**EXERCISE AIM**. Where the line containing "and removing list" appears, end the copy there, keeping that line; start from the first line of the entries, copy exactly, and omit pictures.

**THE DATA**.

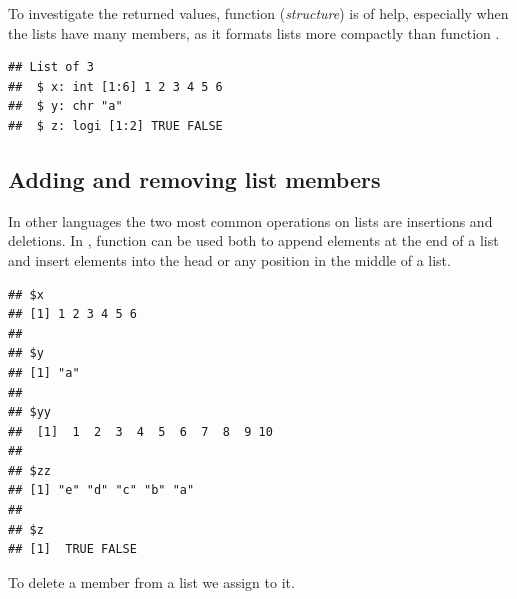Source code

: \documentclass[krantz2]{krantz}\usepackage{knitr}
\begin{document}
To investigate the returned values, function  (\emph{structure}) is of help, especially when the lists have many members, as it formats lists more compactly than function .

\begin{knitrout}\footnotesize
{}\color{fgcolor}\begin{kframe}
\begin{alltt}
\end{alltt}
\begin{verbatim}
## List of 3
##  $ x: int [1:6] 1 2 3 4 5 6
##  $ y: chr "a"
##  $ z: logi [1:2] TRUE FALSE
\end{verbatim}
\end{kframe}
\end{knitrout}


\subsection{Adding and removing list members}
In other languages the two most common operations on lists are insertions and deletions. In \Rlang, function  can be used both to append elements at the end of a list and insert elements into the head or any position in the middle of a list.

\begin{knitrout}\footnotesize
{}\color{fgcolor}\begin{kframe}
\begin{alltt}
 \hlkwb{<-}  \hlstd{(} \hlstd{=} \hlopt{:}\hlstd{,}  \hlstd{= letters[}\hlopt{:}\hlstd{]),} \hlstd{)}
\end{alltt}
\begin{verbatim}
## $x
## [1] 1 2 3 4 5 6
##
## $y
## [1] "a"
##
## $yy
##  [1]  1  2  3  4  5  6  7  8  9 10
##
## $zz
## [1] "e" "d" "c" "b" "a"
##
## $z
## [1]  TRUE FALSE
\end{verbatim}
\end{kframe}
\end{knitrout}

To delete a member from a list we assign  to it.
\end{document}
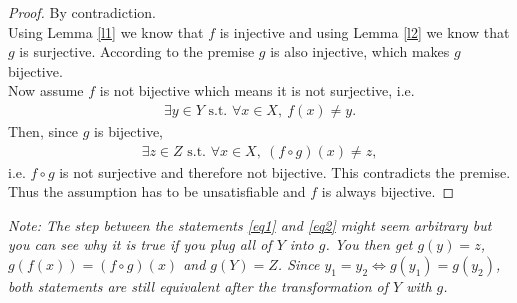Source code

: \documentclass{article}
\newcommand{\st}{\text{ s.t. }}
\begin{document}
\begin{proof}
  By contradiction.\\
  Using Lemma \ref{l1} we know that $f$ is injective and using Lemma \ref{l2} we know that $g$ is surjective.
  According to the premise $g$ is also injective, which makes $g$ bijective.\\
  Now assume $f$ is not bijective which means it is not surjective, i.e.
  \begin{align}
    \label{eq1}
    \exists y \in Y \st \forall x \in X,\: f(x)\not= y.
  \end{align}
  Then, since $g$ is bijective,
  \begin{align}
    \label{eq2}
    \exists z \in Z \st \forall x \in X,\: \left(f\circ g\right)(x)\not= z,
  \end{align}
  i.e. $f\circ g$ is not surjective and therefore not bijective.
  This contradicts the premise.
  Thus the assumption has to be unsatisfiable and $f$ is always bijective.
\end{proof}
\emph{Note: The step between the statements \ref{eq1} and \ref{eq2} might seem arbitrary but you can see why it is true if you plug all of $Y$ into $g$.
You then get $g(y)=z$, $g(f(x))=(f\circ g)(x)$ and $g(Y)=Z$. Since $y_1=y_2\Leftrightarrow g(y_1)=g(y_2)$, both statements are still equivalent after the transformation of $Y$ with $g$.}
\end{document}
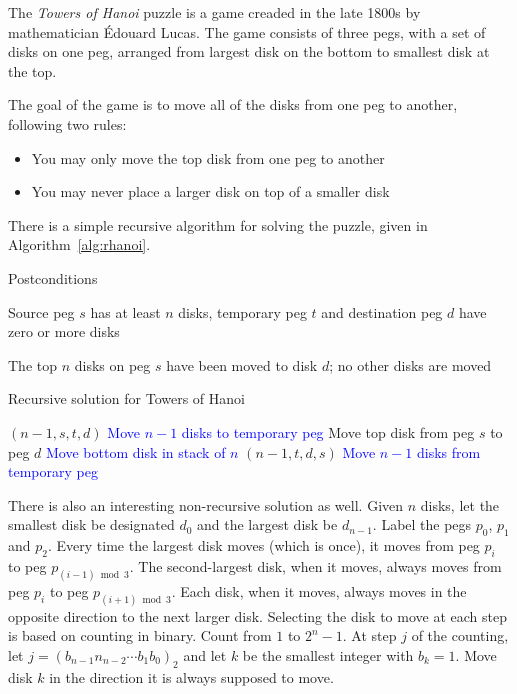 \item{}
The \emph{Towers of Hanoi} puzzle is a game creaded in the late 1800s by
mathematician \'{E}douard Lucas. The game consists of three pegs, with a set
of disks on one peg, arranged from largest disk on the bottom to smallest disk
at the top.\parend

The goal of the game is to move all of the disks from one peg to another,
following two rules:
\begin{itemize}
  \item You may only move the top disk from one peg to another
  \item You may never place a larger disk on top of a smaller disk
\end{itemize}

There is a simple recursive algorithm for solving the puzzle, given in
Algorithm~\ref{alg:rhanoi}.

\begin{algorithm}[H]
  \vskip6pt
  \begin{labeling}{Postconditions}
    \item [\bf Preconditions] Source peg $s$ has at least $n$ disks, temporary
    peg $t$ and destination peg $d$ have zero or more disks
    \item [\bf Postconditions] The top $n$ disks on peg $s$ have been moved to
    disk $d$; no other disks are moved
  \end{labeling}

  \caption{Recursive solution for Towers of Hanoi}\label{alg:rhanoi}
  \begin{algorithmic}[1]
        $(n-1,s,t,d)$
        \Comment\textcolor{blue}{Move $n-1$ disks to temporary peg}
        \State Move top disk from peg $s$ to peg $d$
        \Comment\textcolor{blue}{Move bottom disk in stack of $n$}
        $(n-1,t,d,s)$
        \Comment\textcolor{blue}{Move $n-1$ disks from temporary peg}
      \EndIf
    \EndProcedure
  \end{algorithmic}
\end{algorithm}
There is also an interesting non-recursive solution as well. Given $n$ disks,
let the smallest disk be designated $d_0$ and the largest disk be $d_{n-1}$.
Label the pegs $p_0$, $p_1$ and $p_2$. Every time the largest disk moves (which
is once), it moves from peg $p_i$ to peg $p_{(i-1)\bmod 3}$. The second-largest
disk, when it moves, always moves from peg $p_i$ to peg $p_{(i+1)\bmod 3}$.
Each disk, when it moves, always moves in the opposite direction to the next
larger disk.\parend
Selecting the disk to move at each step is based on counting in binary. Count
from $1$ to $2^n-1$. At step $j$ of the counting, let $j=(b_{n-1}n_{n-2}\cdots
b_1b_0)_2$ and let $k$ be the smallest integer with $b_k=1$. Move disk $k$ in
the direction it is always supposed to move.\parend

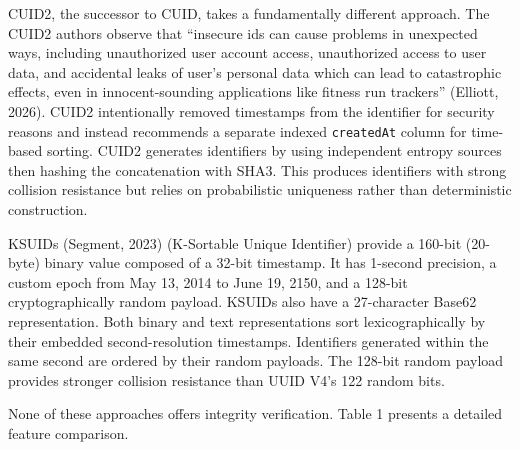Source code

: \documentclass[fleqn,10pt,lineno]{wlpeerj}
\begin{document}
CUID2, the successor to CUID, takes a fundamentally different approach.
The CUID2 authors observe that ``insecure ids can cause problems in
unexpected ways, including unauthorized user account access,
unauthorized access to user data, and accidental leaks of user's
personal data which can lead to catastrophic effects, even in
innocent-sounding applications like fitness run trackers'' (Elliott,
2026). CUID2 intentionally removed timestamps from the identifier for
security reasons and instead recommends a separate indexed
\texttt{createdAt} column for time-based sorting. CUID2 generates
identifiers by using independent entropy sources then hashing the
concatenation with SHA3. This produces identifiers with strong collision
resistance but relies on probabilistic uniqueness rather than
deterministic construction.

KSUIDs (Segment, 2023) (K-Sortable Unique Identifier) provide a 160-bit
(20-byte) binary value composed of a 32-bit timestamp. It has 1-second
precision, a custom epoch from May 13, 2014 to June 19, 2150, and a
128-bit cryptographically random payload. KSUIDs also have a
27-character Base62 representation. Both binary and text representations
sort lexicographically by their embedded second-resolution timestamps.
Identifiers generated within the same second are ordered by their random
payloads. The 128-bit random payload provides stronger collision
resistance than UUID V4's 122 random bits.

None of these approaches offers integrity verification. Table 1 presents
a detailed feature comparison.
\end{document}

**FINAL ANSWER**.
Source code

: \documentclass[krantz2]{krantz}\usepackage{knitr}
\begin{document}
To investigate the returned values, function  (\emph{structure}) is of help, especially when the lists have many members, as it formats lists more compactly than function .

\begin{knitrout}\footnotesize
{}\color{fgcolor}\begin{kframe}
\begin{alltt}
\end{alltt}
\begin{verbatim}
## List of 3
##  $ x: int [1:6] 1 2 3 4 5 6
##  $ y: chr "a"
##  $ z: logi [1:2] TRUE FALSE
\end{verbatim}
\end{kframe}
\end{knitrout}


\subsection{Adding and removing list members}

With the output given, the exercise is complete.